Chaque année, la coursive – la scène nationale de La Rochelle – propose des saisons originales, dans lesquelles on trouve un concept tout aussi original et très populaire : les concerts en chocolat. C’est à l’un de ces concerts que nous avons assisté le dimanche 18 janvier. La chapelle Harmonique, fondée et dirigée par le très jeune violiste Valentin Tournet à peine âgé de 30 ans.
C’est devant une salle comble que l’orchestre d’une quinzaine de musiciens, et le chœur, composé d’une douzaine d’artistes, s’installent pour interpréter un programme entièrement consacré à Antonio Vivaldi (1678-1741). Le Gloria et le Magnificat – récemment donnés par Hervé Niquet et le Concert Spirituel dans leurs versions d’origine pour double chœur et double orchestre de jeunes filles – sont au cœur de ce programme dans leurs versions les plus connues, c’est à dire chœur et orchestre mixtes. Ces deux œuvres n’étant pas, chacune, très longues, Valentin Tournet, a donc rajouté deux ouvertures d’opéras dudit Vivaldi et trois psaumes pour solistes et chœur.
Valentin Tournet commence la viole de gambe à cinq et son parcours fulgurant lui permet de travailler avec les meilleurs musiciens en activité. Le jeune homme a fondé la Chapelle Harmonique en 2017 en association avec le château de Versailles et depuis, il emmène régulièrement l’ensemble en tournée. Il a une gestuelle ferme, nerveuse, précise. Dès les premières notes de l’ouverture de « L’incoronazione di Dario » RV19, Tournet impose sa marque et la musique de Vivaldi résonne dans la vaste salle de la coursive avec beaucoup d’aisance. On note avec plaisir que le « petit » orchestre de quinze musiciens joue au même niveau que des ensembles plus importants qui défendent le même répertoire comme le Concert Spirituel (Hervé Niquet) ou encore les Arts Florissants (William Christie). La sinfonia al Santo Sepolcro RV169 est interprétée avec la même rigueur et le même plaisir gourmand que l’autre ouverture.
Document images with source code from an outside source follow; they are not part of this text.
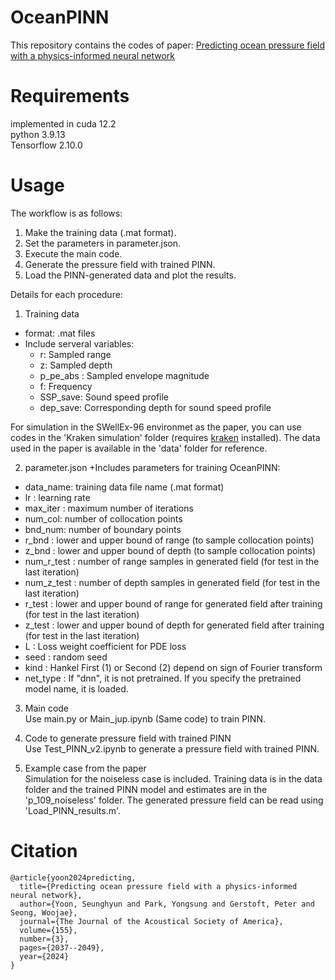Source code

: # OceanPINN
This repository contains the codes of paper: [Predicting ocean pressure field with a physics-informed neural network](https://pubs.aip.org/asa/jasa/article/155/3/2037/3271348/Predicting-ocean-pressure-field-with-a-physics)


# Requirements
implemented in cuda 12.2 <br/>
python 3.9.13 <br/>
Tensorflow 2.10.0

# Usage
The workflow is as follows:
1) Make the training data (.mat format).
2) Set the parameters in parameter.json.
3) Execute the main code.
4) Generate the pressure field with trained PINN.
5) Load the PINN-generated data and plot the results.

Details for each procedure:
1. Training data
+ format: .mat files
+ Include serveral variables:
  * r: Sampled range
  * z: Sampled depth
  * p_pe_abs : Sampled envelope magnitude
  * f: Frequency
  * SSP_save: Sound speed profile
  * dep_save: Corresponding depth for sound speed profile

For simulation in the SWellEx-96 environmet as the paper, you can use codes in the 'Kraken simulation' folder (requires [kraken](http://oalib.hlsresearch.com/AcousticsToolbox/) installed).
The data used in the paper is available in the 'data' folder for reference.

2. parameter.json
+Includes parameters for training OceanPINN:
 * data_name: training data file name (.mat format)
 * lr : learning rate
 * max_iter : maximum number of iterations
 * num_col: number of collocation points
 * bnd_num: number of boundary points
 * r_bnd : lower and upper bound of range (to sample collocation points)
 * z_bnd : lower and upper bound of depth (to sample collocation points)
 * num_r_test : number of range samples in generated field (for test in the last iteration)
 * num_z_test : number of depth samples in generated field (for test in the last iteration)
 * r_test : lower and upper bound of range for generated field after training (for test in the last iteration)
 * z_test : lower and upper bound of depth for generated field after training (for test in the last iteration)
 * L : Loss weight coefficient for PDE loss
 * seed : random seed
 * kind : Hankel First (1) or Second (2) depend on sign of Fourier transform 
 * net_type : If "dnn", it is not pretrained. If you specify the pretrained model name, it is loaded.

3. Main code <br/>
Use main.py or Main_jup.ipynb (Same code) to train PINN. <br/>

4. Code to generate pressure field with trained PINN <br/>
Use Test_PINN_v2.ipynb to generate a pressure field with trained PINN.<br/>

5. Example case from the paper <br/>
Simulation for the noiseless case is included. Training data is in the data folder and the trained PINN model and estimates are in the 'p_109_noiseless' folder. The generated pressure field can be read using 'Load_PINN_results.m'. <br/>

# Citation
```
@article{yoon2024predicting,
  title={Predicting ocean pressure field with a physics-informed neural network},
  author={Yoon, Seunghyun and Park, Yongsung and Gerstoft, Peter and Seong, Woojae},
  journal={The Journal of the Acoustical Society of America},
  volume={155},
  number={3},
  pages={2037--2049},
  year={2024}
}
```
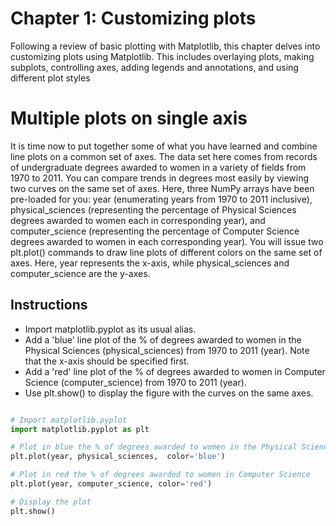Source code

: 
# Chapter 1: Customizing plots
Following a review of basic plotting with Matplotlib, this chapter delves into customizing plots using Matplotlib. 
This includes overlaying plots, making subplots, controlling axes, adding legends and annotations, and using different plot styles

# Multiple plots on single axis
It is time now to put together some of what you have learned and combine line plots on a common set of axes. The data set here comes from records of undergraduate degrees awarded to women in a variety of fields from 1970 to 2011. You can compare trends in degrees most easily by viewing two curves on the same set of axes.
Here, three NumPy arrays have been pre-loaded for you: year (enumerating years from 1970 to 2011 inclusive), physical_sciences (representing the percentage of Physical Sciences degrees awarded to women each in corresponding year), and computer_science (representing the percentage of Computer Science degrees awarded to women in each corresponding year). 
You will issue two plt.plot() commands to draw line plots of different colors on the same set of axes. Here, year represents the x-axis, while physical_sciences and computer_science are the y-axes.

## Instructions
* Import matplotlib.pyplot as its usual alias.
* Add a 'blue' line plot of the % of degrees awarded to women in the Physical Sciences (physical_sciences) from 1970 to 2011 (year). Note that the x-axis should be specified first.
* Add a 'red' line plot of the % of degrees awarded to women in Computer Science (computer_science) from 1970 to 2011 (year).
* Use plt.show() to display the figure with the curves on the same axes.

```python

# Import matplotlib.pyplot
import matplotlib.pyplot as plt

# Plot in blue the % of degrees awarded to women in the Physical Sciences
plt.plot(year, physical_sciences,  color='blue')

# Plot in red the % of degrees awarded to women in Computer Science
plt.plot(year, computer_science, color='red')

# Display the plot
plt.show()
```


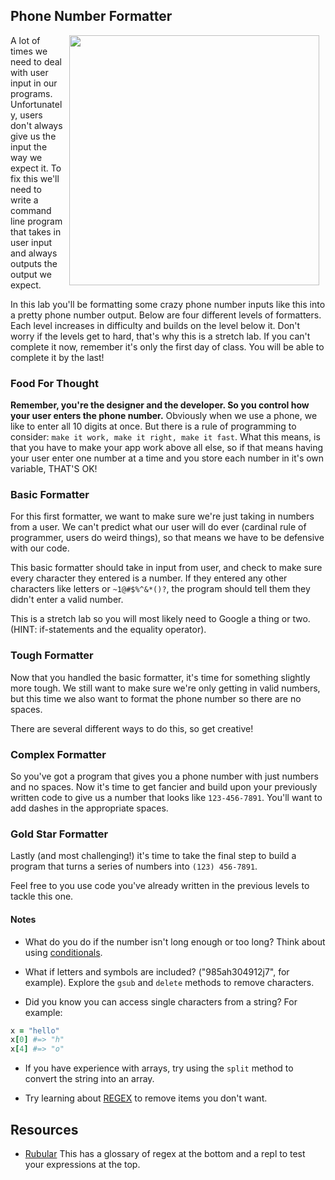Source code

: ## Phone Number Formatter

<img src="https://s3.amazonaws.com/after-school-assets/wrong-number.gif" width="400" align="right" hspace="10">

A lot of times we need to deal with user input in our programs. Unfortunately, users don't always give us the input the way we expect it. To fix this we'll need to write a command line program that takes in user input and always outputs the output we expect.

In this lab you'll be formatting some crazy phone number inputs like this into a pretty phone number output. Below are four different levels of formatters. Each level increases in difficulty and builds on the level below it. Don't worry if the levels get to hard, that's why this is a stretch lab. If you can't complete it now, remember it's only the first day of class. You will be able to complete it by the last!

### Food For Thought
**Remember, you're the designer and the developer. So you control how your user enters the phone number.** Obviously when we use a phone, we like to enter all 10 digits at once. But there is a rule of programming to consider: `make it work, make it right, make it fast`. What this means, is that you have to make your app work above all else, so if that means having your user enter one number at a time and you store each number in it's own variable, THAT'S OK!

### Basic Formatter
For this first formatter, we want to make sure we're just taking in numbers from a user. We can't predict what our user will do ever (cardinal rule of programmer, users do weird things), so that means we have to be defensive with our code.

This basic formatter should take in input from user, and check to make sure every character they entered is a number. If they entered any other characters like letters or `~1@#$%^&*()?`, the program should tell them they didn't enter a valid number.

This is a stretch lab so you will most likely need to Google a thing or two. (HINT: if-statements and the equality operator).

### Tough Formatter

Now that you handled the basic formatter, it's time for something slightly more tough. We still want to make sure we're only getting in valid numbers, but this time we also want to format the phone number so there are no spaces.

There are several different ways to do this, so get creative!

### Complex Formatter

So you've got a program that gives you a phone number with just numbers and no spaces. Now it's time to get fancier and build upon your previously written code to give us a number that looks like `123-456-7891`. You'll want to add dashes in the appropriate spaces.

### Gold Star Formatter

Lastly (and most challenging!) it's time to take the final step to build a program that turns a series of numbers into `(123) 456-7891`.

Feel free to you use code you've already written in the previous levels to tackle this one.

#### Notes
+ What do you do if the number isn't long enough or too long? Think about using [conditionals](http://code.tutsplus.com/tutorials/ruby-for-newbies-conditional-statements-and-loops--net-16537).

+ What if letters and symbols are included? ("985ah304912j7", for example). Explore the `gsub` and `delete` methods to remove characters.

+ Did you know you can access single characters from a string? For example:

```ruby
x = "hello"
x[0] #=> "h"
x[4] #=> "o"
```

+ If you have experience with arrays, try using the `split` method to convert the string into an array.

+ Try learning about [REGEX](http://rubylearning.com/satishtalim/ruby_regular_expressions.html) to remove items you don't want.


## Resources

* [Rubular](http://rubular.com/) This has a glossary of regex at the bottom and a repl to test your expressions at the top.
Le psaume « In exitu Israel » RV 604 est interprété par la soprano Amandine Sanchez et l’alto Madeleine Bazola, en totale communion avec l’orchestre et le chœur d’où elles sortent à intervalles réguliers. Leurs voix fermes, sonores, parfaitement maîtrisées envahissent la salle sans efforts. Le Laetus Sum RV 607 et le Ostro picta, armata spina RV 642 bénéficient également de la même interprétation ferme et rigoureuse que le premier psaume et nous écoutons avec plaisir les deux solistes déclamer ces œuvres sans aucunes faiblesses.
Si Hervé Niquet et le Concert spirituel ont récemment tourné avec les versions originales de ces deux œuvres – d’abord composées pour double choeur et double orchestre de jeune filles – Valentin Tournet, choisit lui de présenter les versions pour choeur et orchestre mixte. Le Magnificat en sol mineur RV 610, interprété en premier l’est avec beaucoup de sensibilité. Si l’on peut regretter la lenteur des tempos pour une louange à Dieu, les artistes présents sur la vaste scène de la coursive n’en font pas moins une prière très digne et de très belle facture. Le Gloria per l’ospedale en ré majeur RV 589 est tout aussi parfaitement interprété ; Amandine Sanchez et Madeleine Bazola qui sortent à une ou deux reprises des rangs chantent avec une ferveur peu commune et le choeur est sur la même longueur d’onde. Quant à l’orchestre, il accompagne le choeur et les solistes avec une sobriété digne des meilleurs, et, Valentin Tournet qui dirige l’ensemble des artistes, maîtrise avec un art consommé un répertoire difficile et démontre avec panache qu’il n’a rien à envier aux meilleurs chefs d’orchestre en activité.
C’est un concert de très belle facture que Valentin Tournet et la Chapelle Harmonique ont présenté devant un public venu à la coursive nombreux et très enthousiaste en ce dimanche après midi. Le jeune homme, qui a moins de trente ans, pourrait bien devenir dans les prochaines années un chef d’orchestre très en vue et « naviguer » au même niveau qu’un Hervé Niquet ou qu’un William Christie.